Regulatory Possibility

“The rule is, jam tomorrow and jam yesterday—but never jam today.” ―Lewis Carroll, “Alice’s Adventure in Wonderland”

Did you hear about the Maryland community bank recently accused of discriminating against white males? The bank was given a fair lending violation for creating a loan program designed to help minorities and women obtain more affordable credit.

I’m not kidding. The absurdity of the bank’s Alice in Wonderland predicament might prompt a few chuckles—except it illustrates a deadly serious problem associated with excessive regulatory burden.

ICBA has always championed common-sense regulation for community banks. Regulations must be fair, balanced and relevant to a bank’s scale and real-world risks and activities—but they must also be possible to achieve. Citing compliance achievability as a standard might sound flippant, but I’m serious. It’s vitally important, and becoming increasingly so.
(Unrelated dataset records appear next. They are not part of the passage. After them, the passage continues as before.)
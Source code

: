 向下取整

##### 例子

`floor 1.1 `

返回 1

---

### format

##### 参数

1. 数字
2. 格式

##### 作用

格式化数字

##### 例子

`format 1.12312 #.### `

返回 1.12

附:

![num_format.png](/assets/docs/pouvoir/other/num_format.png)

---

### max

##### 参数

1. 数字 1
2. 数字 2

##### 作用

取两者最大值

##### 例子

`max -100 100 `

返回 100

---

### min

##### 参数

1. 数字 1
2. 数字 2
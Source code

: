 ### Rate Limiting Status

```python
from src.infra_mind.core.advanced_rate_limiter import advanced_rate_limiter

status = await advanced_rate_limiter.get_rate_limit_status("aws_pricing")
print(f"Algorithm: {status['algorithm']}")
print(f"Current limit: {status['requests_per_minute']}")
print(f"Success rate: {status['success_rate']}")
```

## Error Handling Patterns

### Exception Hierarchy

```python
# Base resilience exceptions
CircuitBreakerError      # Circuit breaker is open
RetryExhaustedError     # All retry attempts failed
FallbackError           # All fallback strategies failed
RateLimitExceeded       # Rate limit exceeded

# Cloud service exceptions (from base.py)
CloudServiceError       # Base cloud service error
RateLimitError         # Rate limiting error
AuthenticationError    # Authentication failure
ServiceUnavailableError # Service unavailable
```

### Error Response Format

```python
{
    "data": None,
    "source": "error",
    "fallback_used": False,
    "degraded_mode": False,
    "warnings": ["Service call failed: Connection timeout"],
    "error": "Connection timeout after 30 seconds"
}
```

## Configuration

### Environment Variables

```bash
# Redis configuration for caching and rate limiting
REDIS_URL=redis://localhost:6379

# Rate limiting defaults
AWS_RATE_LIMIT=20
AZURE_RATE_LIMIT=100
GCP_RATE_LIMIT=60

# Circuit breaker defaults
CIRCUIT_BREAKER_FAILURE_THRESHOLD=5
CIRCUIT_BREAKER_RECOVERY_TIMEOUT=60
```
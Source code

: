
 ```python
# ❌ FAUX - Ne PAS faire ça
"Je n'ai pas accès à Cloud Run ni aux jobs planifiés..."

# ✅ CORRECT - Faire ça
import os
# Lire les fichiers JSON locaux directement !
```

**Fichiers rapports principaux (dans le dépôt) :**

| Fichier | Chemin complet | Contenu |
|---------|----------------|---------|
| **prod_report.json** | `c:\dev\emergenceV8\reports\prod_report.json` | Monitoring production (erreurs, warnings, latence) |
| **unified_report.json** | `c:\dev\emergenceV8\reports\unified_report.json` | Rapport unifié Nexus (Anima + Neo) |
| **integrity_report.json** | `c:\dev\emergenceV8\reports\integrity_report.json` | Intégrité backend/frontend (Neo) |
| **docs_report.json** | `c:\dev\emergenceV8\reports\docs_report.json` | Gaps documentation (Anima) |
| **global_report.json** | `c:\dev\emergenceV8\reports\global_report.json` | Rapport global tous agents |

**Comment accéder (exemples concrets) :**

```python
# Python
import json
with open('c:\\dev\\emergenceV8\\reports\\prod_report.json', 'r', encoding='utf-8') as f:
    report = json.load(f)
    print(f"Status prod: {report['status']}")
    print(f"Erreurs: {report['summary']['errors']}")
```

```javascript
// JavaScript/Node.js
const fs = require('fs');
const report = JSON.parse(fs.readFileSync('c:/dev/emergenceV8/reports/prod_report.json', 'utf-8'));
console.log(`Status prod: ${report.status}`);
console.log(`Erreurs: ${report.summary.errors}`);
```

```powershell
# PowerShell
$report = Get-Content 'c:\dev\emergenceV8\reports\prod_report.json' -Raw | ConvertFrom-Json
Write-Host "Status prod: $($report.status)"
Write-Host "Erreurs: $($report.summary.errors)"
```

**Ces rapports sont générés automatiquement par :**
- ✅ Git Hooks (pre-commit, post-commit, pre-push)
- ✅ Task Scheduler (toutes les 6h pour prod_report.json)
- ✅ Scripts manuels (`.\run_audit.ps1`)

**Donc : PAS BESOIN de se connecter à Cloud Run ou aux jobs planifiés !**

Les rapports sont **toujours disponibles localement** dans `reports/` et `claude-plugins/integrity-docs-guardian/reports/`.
The direction of today’s fair lending enforcement in pursuit of a “disparate impact” legal theory represents the most troubling case in point.

Several years ago the Department of Housing and Urban Development began using disparate impact, a legal premise not yet affirmed by the court system. By examining statistical patterns in lenders’ loan portfolios, disparate impact attempts to determine whether lenders might be discriminating against borrowers. Under this controversial approach, HUD has given itself extra leeway to initiate damaging fair lending investigations, even against lenders with credit practices that are specifically developed not to discriminate against anyone.

In short, HUD is looking to fix problems that don’t exist, and that’s dangerous. The potential for mischief and harm is too great. ICBA has spoken out against disparate impact and has met with top Justice Department officials and other policymakers about our concerns.

ICBA and every community banker strongly support the principles of fair lending. No community bank wants to turn away any worthy and viable loan, to anyone. But community banks must operate in the real world. When regulatory rules, directives or actions create confusion or conflicts, and when mandates become impractical or impossible to implement, regulatory burden becomes paralyzing. And that’s extremely destructive.

So when the Consumer Financial Protection Bureau issued new “qualified mortgage” lending standards earlier this year and then recently endorsed the use of disparate impact, this regulatory paradox became a pressing matter. Currently, a lender that decides to issue only qualified mortgages to avoid new legal and litigation risks created by the CFPB rules could trigger a fair lending violation. Conversely, working to avoid a fair lending violation by issuing non-qualified mortgages could expose a bank to unacceptable reputational damage and lender liability.

Without formal clarification and assurances from the CFPB and HUD, community banks and other mortgage lenders face a serious, no-win regulatory double bind. So last month ICBA joined several other trade groups to ask HUD and the CFPB to provide guidance to resolve the conflict and uncertainty. Otherwise mortgage lending could fast become an unworkable mess throughout the country, for both lenders and borrowers.

As the industry’s champion of proportionally tiered regulation for community banks, ICBA believes regulations should be clear and balanced, but also possible to achieve. Yes, this is obviously common sense (as rare as hen’s teeth in Washington these days). But eradicating this new and even more dangerous form of regulatory burden is not only necessary for already overburdened community banks; it’s imperative to maintain the full and proper functioning of Main Street America’s economy. Nothing less is acceptable.